━━━ The records

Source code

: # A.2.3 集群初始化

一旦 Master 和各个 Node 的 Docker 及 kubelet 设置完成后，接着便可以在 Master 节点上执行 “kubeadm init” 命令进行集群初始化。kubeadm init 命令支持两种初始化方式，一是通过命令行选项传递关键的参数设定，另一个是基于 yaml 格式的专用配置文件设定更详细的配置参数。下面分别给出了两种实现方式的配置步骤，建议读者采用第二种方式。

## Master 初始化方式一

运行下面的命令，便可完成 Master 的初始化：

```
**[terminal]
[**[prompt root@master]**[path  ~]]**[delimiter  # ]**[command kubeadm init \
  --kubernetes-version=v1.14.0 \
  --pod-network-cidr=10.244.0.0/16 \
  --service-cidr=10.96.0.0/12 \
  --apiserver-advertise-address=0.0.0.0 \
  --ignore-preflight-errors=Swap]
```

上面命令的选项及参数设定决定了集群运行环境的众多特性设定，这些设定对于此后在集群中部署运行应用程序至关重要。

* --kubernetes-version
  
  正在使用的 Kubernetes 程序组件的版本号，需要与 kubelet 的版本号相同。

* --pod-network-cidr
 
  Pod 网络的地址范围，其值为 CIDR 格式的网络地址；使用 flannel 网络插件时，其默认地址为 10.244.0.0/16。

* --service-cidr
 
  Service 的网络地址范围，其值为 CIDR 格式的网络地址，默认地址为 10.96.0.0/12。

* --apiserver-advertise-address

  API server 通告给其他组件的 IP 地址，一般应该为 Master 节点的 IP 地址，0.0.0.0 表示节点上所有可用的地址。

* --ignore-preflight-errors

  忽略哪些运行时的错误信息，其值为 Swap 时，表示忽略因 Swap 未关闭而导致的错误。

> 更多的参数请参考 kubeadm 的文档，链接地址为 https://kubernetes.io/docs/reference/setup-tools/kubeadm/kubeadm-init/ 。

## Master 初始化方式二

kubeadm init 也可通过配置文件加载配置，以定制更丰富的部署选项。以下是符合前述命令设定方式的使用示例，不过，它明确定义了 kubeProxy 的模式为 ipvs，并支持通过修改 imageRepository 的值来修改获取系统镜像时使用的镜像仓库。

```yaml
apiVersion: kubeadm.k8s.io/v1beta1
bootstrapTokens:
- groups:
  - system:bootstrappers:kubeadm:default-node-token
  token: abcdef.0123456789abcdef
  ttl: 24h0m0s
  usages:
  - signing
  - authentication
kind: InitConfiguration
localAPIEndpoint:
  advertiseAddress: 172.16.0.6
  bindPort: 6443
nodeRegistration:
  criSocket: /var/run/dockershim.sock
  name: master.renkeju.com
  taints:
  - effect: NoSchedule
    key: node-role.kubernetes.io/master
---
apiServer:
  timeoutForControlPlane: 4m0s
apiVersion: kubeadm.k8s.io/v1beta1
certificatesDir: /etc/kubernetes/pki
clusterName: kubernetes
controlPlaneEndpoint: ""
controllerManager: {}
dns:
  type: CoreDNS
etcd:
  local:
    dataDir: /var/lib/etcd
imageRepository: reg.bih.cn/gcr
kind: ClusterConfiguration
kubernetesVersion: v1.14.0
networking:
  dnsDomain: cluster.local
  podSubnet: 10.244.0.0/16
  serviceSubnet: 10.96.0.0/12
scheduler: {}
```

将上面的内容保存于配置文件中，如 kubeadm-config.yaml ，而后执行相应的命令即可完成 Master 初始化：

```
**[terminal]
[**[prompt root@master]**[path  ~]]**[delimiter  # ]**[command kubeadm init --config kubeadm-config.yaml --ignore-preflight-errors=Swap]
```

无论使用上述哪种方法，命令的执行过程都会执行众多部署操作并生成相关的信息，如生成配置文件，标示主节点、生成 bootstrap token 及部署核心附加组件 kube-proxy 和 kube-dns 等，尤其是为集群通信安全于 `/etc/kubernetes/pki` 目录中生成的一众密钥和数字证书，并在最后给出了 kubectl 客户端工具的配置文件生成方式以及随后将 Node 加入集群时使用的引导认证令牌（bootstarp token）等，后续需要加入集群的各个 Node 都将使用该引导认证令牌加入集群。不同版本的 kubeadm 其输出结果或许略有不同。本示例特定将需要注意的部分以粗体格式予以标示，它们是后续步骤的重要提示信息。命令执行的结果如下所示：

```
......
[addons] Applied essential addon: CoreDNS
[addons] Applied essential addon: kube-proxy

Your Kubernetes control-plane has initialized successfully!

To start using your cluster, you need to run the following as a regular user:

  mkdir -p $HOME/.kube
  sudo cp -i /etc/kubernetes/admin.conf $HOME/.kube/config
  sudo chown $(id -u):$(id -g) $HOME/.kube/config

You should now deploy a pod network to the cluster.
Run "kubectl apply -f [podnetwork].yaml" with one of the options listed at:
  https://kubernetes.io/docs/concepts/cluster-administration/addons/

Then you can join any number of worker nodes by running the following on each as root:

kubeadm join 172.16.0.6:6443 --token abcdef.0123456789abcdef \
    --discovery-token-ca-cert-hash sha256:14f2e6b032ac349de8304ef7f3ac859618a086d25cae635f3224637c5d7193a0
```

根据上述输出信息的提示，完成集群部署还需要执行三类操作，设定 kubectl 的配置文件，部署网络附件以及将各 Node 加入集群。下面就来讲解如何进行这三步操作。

━━━━━━

=== What you have to do ===
Find the word "https" in the entries. Copy each line that holds it.

=== Reply to the task ===
> 更多的参数请参考 kubeadm 的文档，链接地址为 https://kubernetes.io/docs/reference/setup-tools/kubeadm/kubeadm-init/ 。
  https://kubernetes.io/docs/concepts/cluster-administration/addons/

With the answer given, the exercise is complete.